Some of their anecdotes and adventures were very remarkable.

Raynold Cheyne, of Dundargle, when quite a youth had served as a cuirassier, under the famous Raymond, Count de Montecuculi, in after years the rival of the great Turenne. Once, when on the march through Germany, the Count had given orders that, on pain of death, no soldier or cavalier under his command, should tread down ripened corn. A soldier who rode a wild and unmanageable horse, spurred it recklessly through a field of yellow grain near Leipzig; and then Montecuculi ordered the Provost-Marshal to hang him without ceremony at the first halting-place; but the soldier advanced to Count Raymond and resolutely pleaded his innocence, laying the whole blame upon his horse.

'Silence, sir!' said the Count, haughtily; 'the Provost-Marshal shall do his duty. Away with him!'

'Count Raymond,' exclaimed the cuirassier, full of rage and vengeance, 'I was guiltless before; but shall no longer be so!' and levelling his arquebuse, before he could be disarmed, he fired a bullet through his colonel's plume.
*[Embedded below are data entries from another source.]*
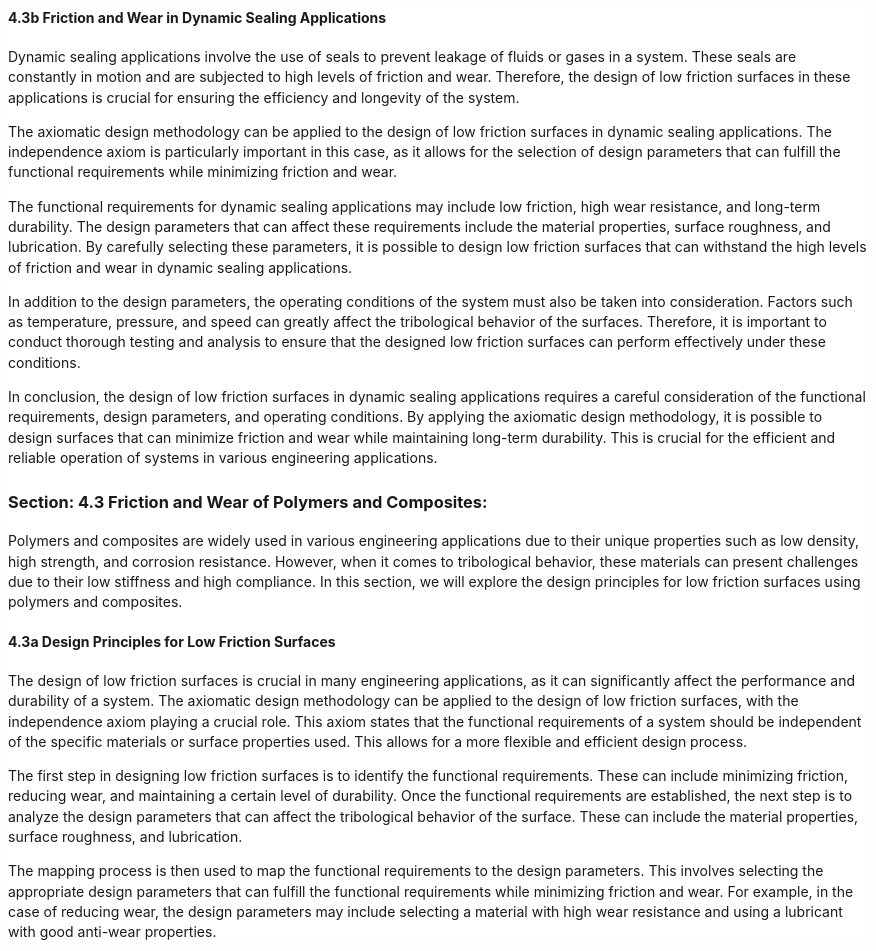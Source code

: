 #### 4.3b Friction and Wear in Dynamic Sealing Applications

Dynamic sealing applications involve the use of seals to prevent leakage of fluids or gases in a system. These seals are constantly in motion and are subjected to high levels of friction and wear. Therefore, the design of low friction surfaces in these applications is crucial for ensuring the efficiency and longevity of the system.

The axiomatic design methodology can be applied to the design of low friction surfaces in dynamic sealing applications. The independence axiom is particularly important in this case, as it allows for the selection of design parameters that can fulfill the functional requirements while minimizing friction and wear.

The functional requirements for dynamic sealing applications may include low friction, high wear resistance, and long-term durability. The design parameters that can affect these requirements include the material properties, surface roughness, and lubrication. By carefully selecting these parameters, it is possible to design low friction surfaces that can withstand the high levels of friction and wear in dynamic sealing applications.

In addition to the design parameters, the operating conditions of the system must also be taken into consideration. Factors such as temperature, pressure, and speed can greatly affect the tribological behavior of the surfaces. Therefore, it is important to conduct thorough testing and analysis to ensure that the designed low friction surfaces can perform effectively under these conditions.

In conclusion, the design of low friction surfaces in dynamic sealing applications requires a careful consideration of the functional requirements, design parameters, and operating conditions. By applying the axiomatic design methodology, it is possible to design surfaces that can minimize friction and wear while maintaining long-term durability. This is crucial for the efficient and reliable operation of systems in various engineering applications.


### Section: 4.3 Friction and Wear of Polymers and Composites:

Polymers and composites are widely used in various engineering applications due to their unique properties such as low density, high strength, and corrosion resistance. However, when it comes to tribological behavior, these materials can present challenges due to their low stiffness and high compliance. In this section, we will explore the design principles for low friction surfaces using polymers and composites.

#### 4.3a Design Principles for Low Friction Surfaces

The design of low friction surfaces is crucial in many engineering applications, as it can significantly affect the performance and durability of a system. The axiomatic design methodology can be applied to the design of low friction surfaces, with the independence axiom playing a crucial role. This axiom states that the functional requirements of a system should be independent of the specific materials or surface properties used. This allows for a more flexible and efficient design process.

The first step in designing low friction surfaces is to identify the functional requirements. These can include minimizing friction, reducing wear, and maintaining a certain level of durability. Once the functional requirements are established, the next step is to analyze the design parameters that can affect the tribological behavior of the surface. These can include the material properties, surface roughness, and lubrication.

The mapping process is then used to map the functional requirements to the design parameters. This involves selecting the appropriate design parameters that can fulfill the functional requirements while minimizing friction and wear. For example, in the case of reducing wear, the design parameters may include selecting a material with high wear resistance and using a lubricant with good anti-wear properties.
'Thou art a brave fellow!' said the Count, with a sudden admiration of his heedless daring; 'I pardon thee—give me thy hand; and, in the charge to-morrow, let us see who will go furthest among the Swedish ranks—thou or I.'

Next day was fought the great battle of Leipzig; where the furious ardour of the Count de Montecuculi carried him so far among the ranks of the victorious Swedes, that he was taken prisoner. One soldier, who attempted to rescue him, was also taken. He was the hero of the cornfield adventure—Raynold Cheyne, of Dundargle—who thereafter left the Imperial service and joined the Scottish Guard.

'Have you seen the house that the Comte de Treville, captain of the Musketeers, has built for Ninon de l'Enclos?' asked the Marechal de Logis, after the foregoing anecdote.

'Ninon,' murmured, the chevalier; 'the beautiful Ninon—no.'

''Tis quite a Palais Royale!' said Cheyne.